The problem: Give the data again exactly, stopping after the "The various additives" line.

Data for processing:
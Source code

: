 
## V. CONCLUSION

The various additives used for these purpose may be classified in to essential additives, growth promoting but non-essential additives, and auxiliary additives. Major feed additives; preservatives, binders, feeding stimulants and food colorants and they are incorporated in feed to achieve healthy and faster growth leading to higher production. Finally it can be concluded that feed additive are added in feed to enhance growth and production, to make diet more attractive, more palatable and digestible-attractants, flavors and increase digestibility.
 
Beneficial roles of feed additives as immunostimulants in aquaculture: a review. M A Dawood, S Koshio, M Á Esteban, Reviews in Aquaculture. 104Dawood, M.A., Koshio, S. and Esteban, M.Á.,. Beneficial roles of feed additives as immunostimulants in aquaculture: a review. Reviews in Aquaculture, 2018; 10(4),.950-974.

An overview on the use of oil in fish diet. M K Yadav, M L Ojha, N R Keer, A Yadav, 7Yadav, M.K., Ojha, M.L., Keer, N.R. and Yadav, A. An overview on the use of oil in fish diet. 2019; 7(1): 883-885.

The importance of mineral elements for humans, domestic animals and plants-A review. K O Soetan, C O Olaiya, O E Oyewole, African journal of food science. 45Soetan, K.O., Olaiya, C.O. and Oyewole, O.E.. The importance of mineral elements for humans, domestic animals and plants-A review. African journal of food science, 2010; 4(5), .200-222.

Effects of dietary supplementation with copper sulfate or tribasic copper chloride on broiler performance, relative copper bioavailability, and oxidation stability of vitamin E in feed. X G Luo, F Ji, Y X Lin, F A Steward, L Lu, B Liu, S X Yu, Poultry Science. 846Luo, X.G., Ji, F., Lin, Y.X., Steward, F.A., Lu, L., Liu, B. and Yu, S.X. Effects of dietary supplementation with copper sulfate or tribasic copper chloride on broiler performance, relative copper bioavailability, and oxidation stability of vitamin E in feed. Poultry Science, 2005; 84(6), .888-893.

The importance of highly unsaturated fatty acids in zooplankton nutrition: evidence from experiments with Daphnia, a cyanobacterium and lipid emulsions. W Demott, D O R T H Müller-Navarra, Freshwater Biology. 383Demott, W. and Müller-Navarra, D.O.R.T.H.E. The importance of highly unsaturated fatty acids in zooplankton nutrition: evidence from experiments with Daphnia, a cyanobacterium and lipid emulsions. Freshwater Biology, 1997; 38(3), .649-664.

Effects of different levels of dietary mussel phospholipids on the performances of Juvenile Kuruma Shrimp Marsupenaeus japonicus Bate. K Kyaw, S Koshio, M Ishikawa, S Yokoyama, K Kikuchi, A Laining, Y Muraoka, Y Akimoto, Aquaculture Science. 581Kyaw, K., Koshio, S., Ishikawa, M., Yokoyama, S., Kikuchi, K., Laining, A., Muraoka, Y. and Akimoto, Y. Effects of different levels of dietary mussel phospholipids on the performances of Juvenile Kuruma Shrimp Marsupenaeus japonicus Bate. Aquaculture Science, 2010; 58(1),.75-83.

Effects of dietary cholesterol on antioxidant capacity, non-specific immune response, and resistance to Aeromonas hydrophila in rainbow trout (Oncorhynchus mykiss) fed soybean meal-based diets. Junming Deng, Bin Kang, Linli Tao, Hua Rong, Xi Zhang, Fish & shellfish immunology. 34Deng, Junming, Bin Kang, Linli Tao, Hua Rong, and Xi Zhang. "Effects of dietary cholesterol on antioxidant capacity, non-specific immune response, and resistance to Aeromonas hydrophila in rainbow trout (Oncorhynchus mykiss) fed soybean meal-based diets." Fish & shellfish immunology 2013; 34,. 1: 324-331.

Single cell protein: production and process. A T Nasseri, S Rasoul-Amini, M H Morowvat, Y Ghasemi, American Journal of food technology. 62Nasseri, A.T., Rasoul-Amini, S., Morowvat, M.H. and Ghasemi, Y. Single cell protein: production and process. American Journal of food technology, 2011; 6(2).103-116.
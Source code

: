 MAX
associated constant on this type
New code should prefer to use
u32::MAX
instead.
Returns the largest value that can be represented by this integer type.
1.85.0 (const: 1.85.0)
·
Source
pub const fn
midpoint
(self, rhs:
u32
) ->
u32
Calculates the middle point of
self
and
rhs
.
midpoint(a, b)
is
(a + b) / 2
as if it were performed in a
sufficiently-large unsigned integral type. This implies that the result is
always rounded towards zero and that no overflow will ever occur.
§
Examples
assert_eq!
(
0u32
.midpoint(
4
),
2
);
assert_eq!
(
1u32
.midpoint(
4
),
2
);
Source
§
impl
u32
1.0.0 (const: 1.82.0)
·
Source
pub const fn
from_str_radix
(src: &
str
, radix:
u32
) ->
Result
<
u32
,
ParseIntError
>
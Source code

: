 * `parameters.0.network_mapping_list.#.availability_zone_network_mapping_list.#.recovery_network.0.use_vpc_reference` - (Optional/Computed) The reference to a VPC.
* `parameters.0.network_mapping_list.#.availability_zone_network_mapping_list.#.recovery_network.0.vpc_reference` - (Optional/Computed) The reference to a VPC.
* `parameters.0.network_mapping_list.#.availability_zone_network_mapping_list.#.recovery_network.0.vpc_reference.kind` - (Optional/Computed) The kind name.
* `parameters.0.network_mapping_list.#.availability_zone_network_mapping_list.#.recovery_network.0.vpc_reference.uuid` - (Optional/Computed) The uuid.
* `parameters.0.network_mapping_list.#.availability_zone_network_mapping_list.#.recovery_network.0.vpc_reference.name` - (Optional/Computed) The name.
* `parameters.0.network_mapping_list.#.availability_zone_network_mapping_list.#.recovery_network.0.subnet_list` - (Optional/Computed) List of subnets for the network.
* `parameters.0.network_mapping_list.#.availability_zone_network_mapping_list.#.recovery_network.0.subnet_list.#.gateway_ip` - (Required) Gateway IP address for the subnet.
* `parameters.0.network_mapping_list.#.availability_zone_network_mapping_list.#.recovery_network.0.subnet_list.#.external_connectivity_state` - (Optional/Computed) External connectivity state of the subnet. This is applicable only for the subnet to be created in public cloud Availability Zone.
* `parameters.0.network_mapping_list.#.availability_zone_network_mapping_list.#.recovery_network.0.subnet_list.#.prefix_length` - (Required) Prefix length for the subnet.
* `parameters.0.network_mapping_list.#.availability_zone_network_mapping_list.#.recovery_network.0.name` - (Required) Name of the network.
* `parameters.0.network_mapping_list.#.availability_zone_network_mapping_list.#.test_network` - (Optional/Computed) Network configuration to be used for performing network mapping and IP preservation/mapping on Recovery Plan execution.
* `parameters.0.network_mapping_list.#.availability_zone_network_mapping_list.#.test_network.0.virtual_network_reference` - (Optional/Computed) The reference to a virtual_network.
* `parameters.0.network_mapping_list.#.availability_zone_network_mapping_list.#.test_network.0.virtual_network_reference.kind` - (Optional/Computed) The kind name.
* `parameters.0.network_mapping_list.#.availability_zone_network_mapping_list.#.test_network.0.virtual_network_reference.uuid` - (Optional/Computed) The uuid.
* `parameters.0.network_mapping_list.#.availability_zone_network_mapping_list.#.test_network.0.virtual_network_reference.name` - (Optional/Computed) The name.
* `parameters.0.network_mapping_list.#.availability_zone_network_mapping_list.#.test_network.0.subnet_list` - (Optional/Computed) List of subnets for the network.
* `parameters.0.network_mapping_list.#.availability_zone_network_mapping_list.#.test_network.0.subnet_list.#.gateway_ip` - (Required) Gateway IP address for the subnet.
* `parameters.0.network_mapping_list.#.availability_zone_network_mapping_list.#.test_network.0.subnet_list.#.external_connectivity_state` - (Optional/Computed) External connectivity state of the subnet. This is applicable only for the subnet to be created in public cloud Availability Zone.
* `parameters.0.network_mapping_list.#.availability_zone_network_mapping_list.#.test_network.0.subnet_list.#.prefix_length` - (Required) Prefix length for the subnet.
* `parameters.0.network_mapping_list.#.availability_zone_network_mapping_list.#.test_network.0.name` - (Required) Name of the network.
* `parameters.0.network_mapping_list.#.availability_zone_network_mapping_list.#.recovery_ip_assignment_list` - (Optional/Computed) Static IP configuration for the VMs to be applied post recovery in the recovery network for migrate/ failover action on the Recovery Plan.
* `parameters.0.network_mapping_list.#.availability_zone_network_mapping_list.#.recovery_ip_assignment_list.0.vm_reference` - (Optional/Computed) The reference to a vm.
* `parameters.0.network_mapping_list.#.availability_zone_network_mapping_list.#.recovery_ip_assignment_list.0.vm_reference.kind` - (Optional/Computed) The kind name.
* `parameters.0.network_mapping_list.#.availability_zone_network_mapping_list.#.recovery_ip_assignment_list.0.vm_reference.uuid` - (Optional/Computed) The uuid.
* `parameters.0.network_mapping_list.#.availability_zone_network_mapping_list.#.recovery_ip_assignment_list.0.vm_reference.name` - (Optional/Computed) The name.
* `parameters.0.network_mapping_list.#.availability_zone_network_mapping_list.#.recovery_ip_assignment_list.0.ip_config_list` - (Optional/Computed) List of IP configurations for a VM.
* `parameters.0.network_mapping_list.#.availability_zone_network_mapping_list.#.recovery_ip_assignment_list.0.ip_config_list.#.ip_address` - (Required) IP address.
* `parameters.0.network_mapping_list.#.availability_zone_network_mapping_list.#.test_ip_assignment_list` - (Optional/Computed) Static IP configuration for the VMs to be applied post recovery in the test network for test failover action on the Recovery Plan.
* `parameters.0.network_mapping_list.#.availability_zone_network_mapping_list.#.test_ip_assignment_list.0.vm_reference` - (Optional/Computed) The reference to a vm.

Solution for this task:
Source code

: 
## V. CONCLUSION

The various additives used for these purpose may be classified in to essential additives, growth promoting but non-essential additives, and auxiliary additives. Major feed additives; preservatives, binders, feeding stimulants and food colorants and they are incorporated in feed to achieve healthy and faster growth leading to higher production. Finally it can be concluded that feed additive are added in feed to enhance growth and production, to make diet more attractive, more palatable and digestible-attractants, flavors and increase digestibility.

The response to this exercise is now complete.